We are in the midst of a nationwide food supply crisis. An unhelpful blend of circumstances, such as Brexit and the pandemic, have delivered empty shelves, driver and labour shortages and, most recently, scenes of forced food wastage from fresh produce farmers across the UK.
I believe we can futureproof our farming industry; however, that traditional farming can adapt and new methods of farming can solve many of the most pressing issues we’re facing as a country and as a planet. When I began The Jones Food Company in 2017 there was relatively little known about the wider benefits of vertical farming; today we’ve come a long way but we’re still only in the foothills, and this sector still has a long way to go.
The Jones Food Company currently runs Europe’s largest vertical farm which is 50,000 sq ft, on a site in Lincolnshire. Currently, we harvest on a daily basis, across 17 tiers, equating to 26 tennis courts of growing space all for basil. Next year we’ll open a second facility, JFC 2, which will hold 148,000sq ft of growing space, equal to 78 tennis courts and the biggest in the world. JFC 2 will take this far further, reducing the volume of international imports, increasing food security and shortening the supply chain.
In the next 10 years, I really believe vertical farming as a whole will be producing as much as 70% of the UK’s fresh produce. We’ve learned so much, our increasing scale leads to decreasing costs, our techno-know-how continues apace and the crop possibilities are truly endless. Currently we grow basil, but soon this will be herbs, fruits, cut flowers and vegetables, potentially even rice and wheat too. If the garden of England (our vertical farm) is in Kent today, I see no reason why every county in England and Scotland, and every country in the world can’t also have its own ‘garden’ in the near future.
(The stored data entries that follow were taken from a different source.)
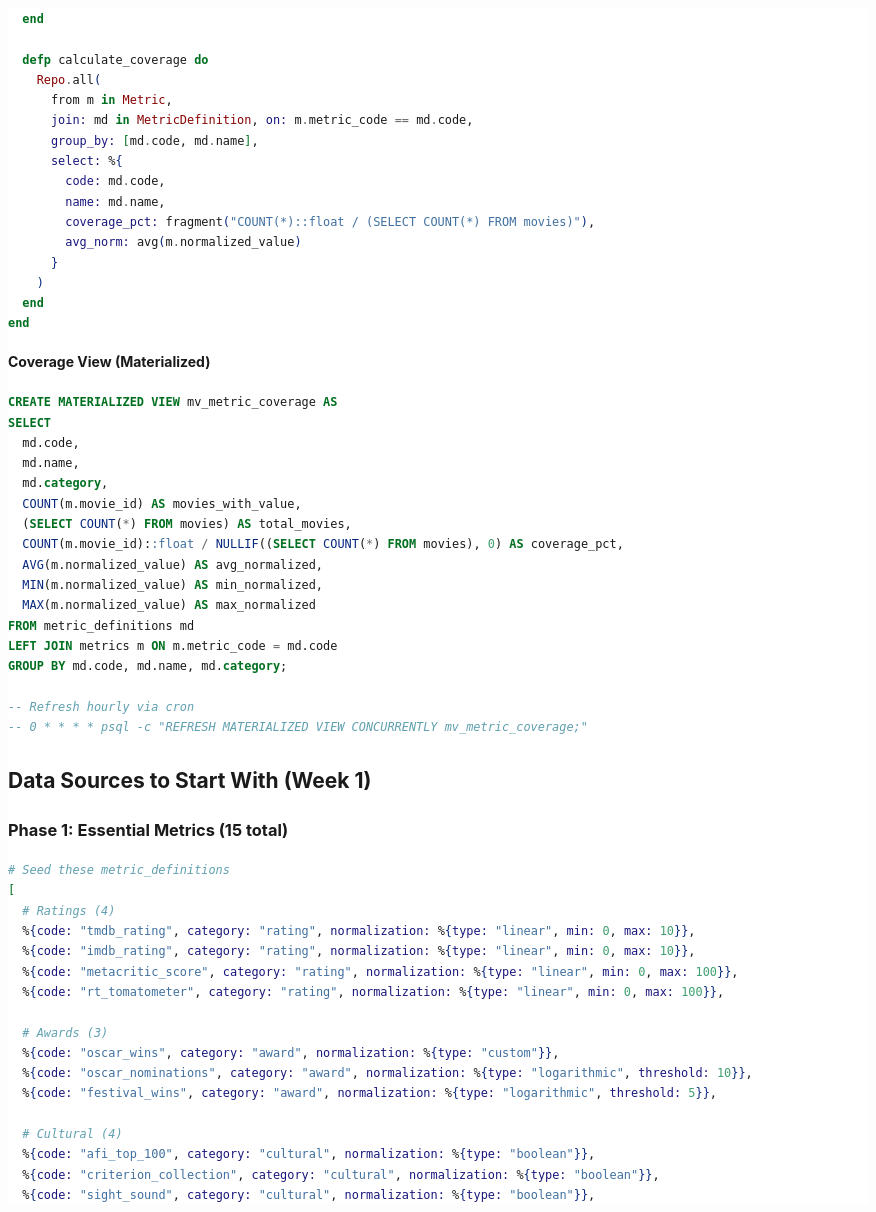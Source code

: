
 ```elixir
  end
  
  defp calculate_coverage do
    Repo.all(
      from m in Metric,
      join: md in MetricDefinition, on: m.metric_code == md.code,
      group_by: [md.code, md.name],
      select: %{
        code: md.code,
        name: md.name,
        coverage_pct: fragment("COUNT(*)::float / (SELECT COUNT(*) FROM movies)"),
        avg_norm: avg(m.normalized_value)
      }
    )
  end
end
```

#### Coverage View (Materialized)
```sql
CREATE MATERIALIZED VIEW mv_metric_coverage AS
SELECT
  md.code,
  md.name,
  md.category,
  COUNT(m.movie_id) AS movies_with_value,
  (SELECT COUNT(*) FROM movies) AS total_movies,
  COUNT(m.movie_id)::float / NULLIF((SELECT COUNT(*) FROM movies), 0) AS coverage_pct,
  AVG(m.normalized_value) AS avg_normalized,
  MIN(m.normalized_value) AS min_normalized,
  MAX(m.normalized_value) AS max_normalized
FROM metric_definitions md
LEFT JOIN metrics m ON m.metric_code = md.code
GROUP BY md.code, md.name, md.category;

-- Refresh hourly via cron
-- 0 * * * * psql -c "REFRESH MATERIALIZED VIEW CONCURRENTLY mv_metric_coverage;"
```

## Data Sources to Start With (Week 1)

### Phase 1: Essential Metrics (15 total)
```elixir
# Seed these metric_definitions
[
  # Ratings (4)
  %{code: "tmdb_rating", category: "rating", normalization: %{type: "linear", min: 0, max: 10}},
  %{code: "imdb_rating", category: "rating", normalization: %{type: "linear", min: 0, max: 10}},
  %{code: "metacritic_score", category: "rating", normalization: %{type: "linear", min: 0, max: 100}},
  %{code: "rt_tomatometer", category: "rating", normalization: %{type: "linear", min: 0, max: 100}},
  
  # Awards (3)
  %{code: "oscar_wins", category: "award", normalization: %{type: "custom"}},
  %{code: "oscar_nominations", category: "award", normalization: %{type: "logarithmic", threshold: 10}},
  %{code: "festival_wins", category: "award", normalization: %{type: "logarithmic", threshold: 5}},
  
  # Cultural (4)
  %{code: "afi_top_100", category: "cultural", normalization: %{type: "boolean"}},
  %{code: "criterion_collection", category: "cultural", normalization: %{type: "boolean"}},
  %{code: "sight_sound", category: "cultural", normalization: %{type: "boolean"}},
```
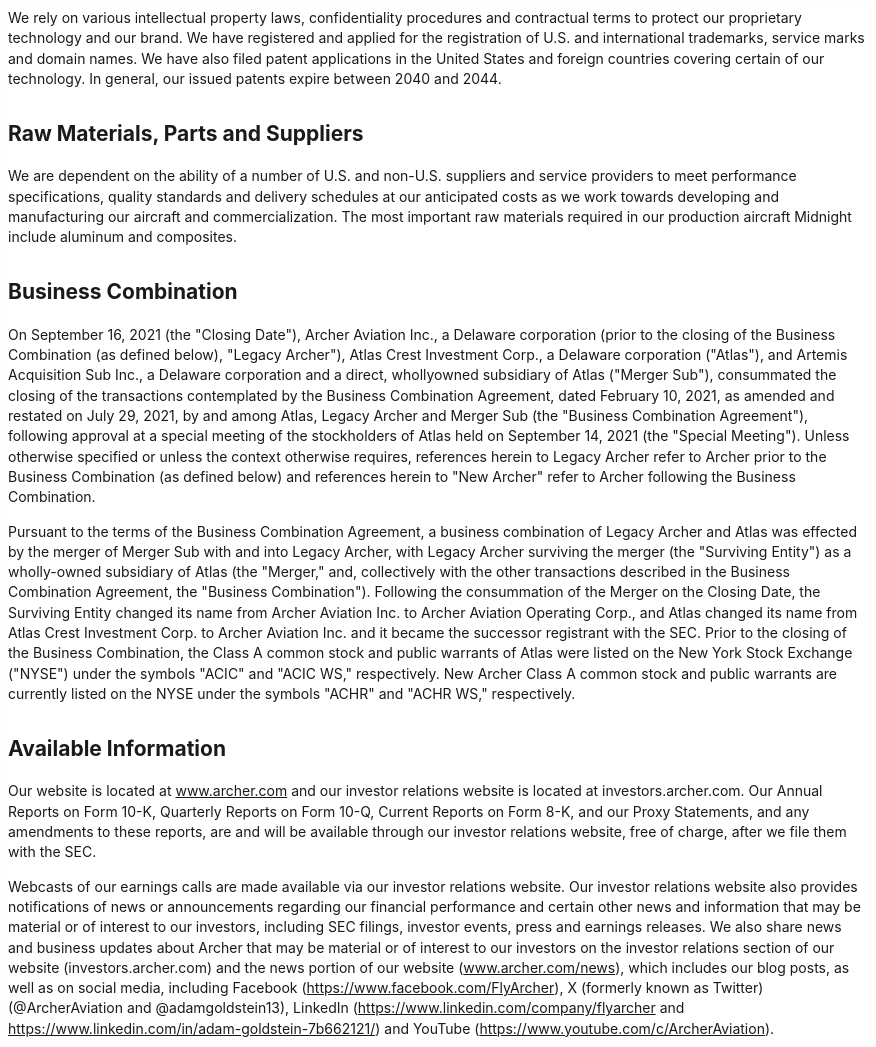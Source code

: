 We rely on various intellectual property laws, confidentiality procedures and contractual terms to protect our proprietary technology and our brand. We have registered and applied for the registration of U.S. and international trademarks, service marks and domain names. We have also filed patent applications in the United States and foreign countries covering certain of our technology. In general, our issued patents expire between 2040 and 2044.

## Raw Materials, Parts and Suppliers

We are dependent on the ability of a number of U.S. and non-U.S. suppliers and service providers to meet performance specifications, quality standards and delivery schedules at our anticipated costs as we work towards developing and manufacturing our aircraft and commercialization. The most important raw materials required in our production aircraft Midnight include aluminum and composites.

## Business Combination

On September 16, 2021 (the "Closing Date"), Archer Aviation Inc., a Delaware corporation (prior to the closing of the Business Combination (as defined below), "Legacy Archer"), Atlas Crest Investment Corp., a Delaware corporation ("Atlas"), and Artemis Acquisition Sub Inc., a Delaware corporation and a direct, whollyowned subsidiary of Atlas ("Merger Sub"), consummated the closing of the transactions contemplated by the Business Combination Agreement, dated February 10, 2021, as amended and restated on July 29, 2021, by and among Atlas, Legacy Archer and Merger Sub (the "Business Combination Agreement"), following approval at a special meeting of the stockholders of Atlas held on September 14, 2021 (the "Special Meeting"). Unless otherwise specified or unless the context otherwise requires, references herein to Legacy Archer refer to Archer prior to the Business Combination (as defined below) and references herein to "New Archer" refer to Archer following the Business Combination.

Pursuant to the terms of the Business Combination Agreement, a business combination of Legacy Archer and Atlas was effected by the merger of Merger Sub with and into Legacy Archer, with Legacy Archer surviving the merger (the "Surviving Entity") as a wholly-owned subsidiary of Atlas (the "Merger," and, collectively with the other transactions described in the Business Combination Agreement, the "Business Combination"). Following the consummation of the Merger on the Closing Date, the Surviving Entity changed its name from Archer Aviation Inc. to Archer Aviation Operating Corp., and Atlas changed its name from Atlas Crest Investment Corp. to Archer Aviation Inc. and it became the successor registrant with the SEC. Prior to the closing of the Business Combination, the Class A common stock and public warrants of Atlas were listed on the New York Stock Exchange ("NYSE") under the symbols "ACIC" and "ACIC WS," respectively. New Archer Class A common stock and public warrants are currently listed on the NYSE under the symbols "ACHR" and "ACHR WS," respectively.

## Available Information

Our website is located at www.archer.com and our investor relations website is located at investors.archer.com. Our Annual Reports on Form 10-K, Quarterly Reports on Form 10-Q, Current Reports on Form 8-K, and our Proxy Statements, and any amendments to these reports, are and will be available through our investor relations website, free of charge, after we file them with the SEC.

Webcasts of our earnings calls are made available via our investor relations website. Our investor relations website also provides notifications of news or announcements regarding our financial performance and certain other news and information that may be material or of interest to our investors, including SEC filings, investor events, press and earnings releases. We also share news and business updates about Archer that may be material or of interest to our investors on the investor relations section of our website (investors.archer.com) and the news portion of our website (www.archer.com/news), which includes our blog posts, as well as on social media, including Facebook (https://www.facebook.com/FlyArcher), X (formerly known as Twitter) (@ArcherAviation and @adamgoldstein13), LinkedIn (https://www.linkedin.com/company/flyarcher and https://www.linkedin.com/in/adam-goldstein-7b662121/) and YouTube (https://www.youtube.com/c/ArcherAviation).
The labour it will take to harvest these crops will be drastically lower, we just don’t need anything like the same number of people to harvest the same size of crop; at JFC2 for example, we’ll have just 16 people, two teams of eight, managing machinery and robots.
Traditionally we’ve been accused of being so energy-intensive that we undermine our own green credentials. Now however, things have changed; JFC2 will be powered solely by renewable energy – solar panels, battery backup and wind. This means we can add total green energy use to other strong sustainable factors such as how much less water we use (95% less), how we use zero chemical pesticides and how our products can reach the end consumer after significantly fewer air and road miles.
It’s not just us who can see this potential, there are companies in the US, Germany, the Netherlands, the Middle East and Asia all working on ever-bigger facilities. This rapid growth is happening right now because issues like climate change force every country to reconsider its food supply and issues like Covid force every retailer to examine its supply chain – vertical farming wins against both.
Due to this vertical farming boom, and JFC’s position as a global leader in the sector, I have been invited to sit as one of the 26 COP26 summit ambassadors for the UK in November. The agriculture industry has a big part to play in reducing carbon emissions globally, the more we can educate on new methods of farming, the more they become the norm. This country has a long and proud tradition of innovating in farming, this is the latest slice of a long heritage… Britain is leading the way and our vertical farming sector is good to grow. My mission? To partner, share and collaborate with others who understand the need and the opportunity.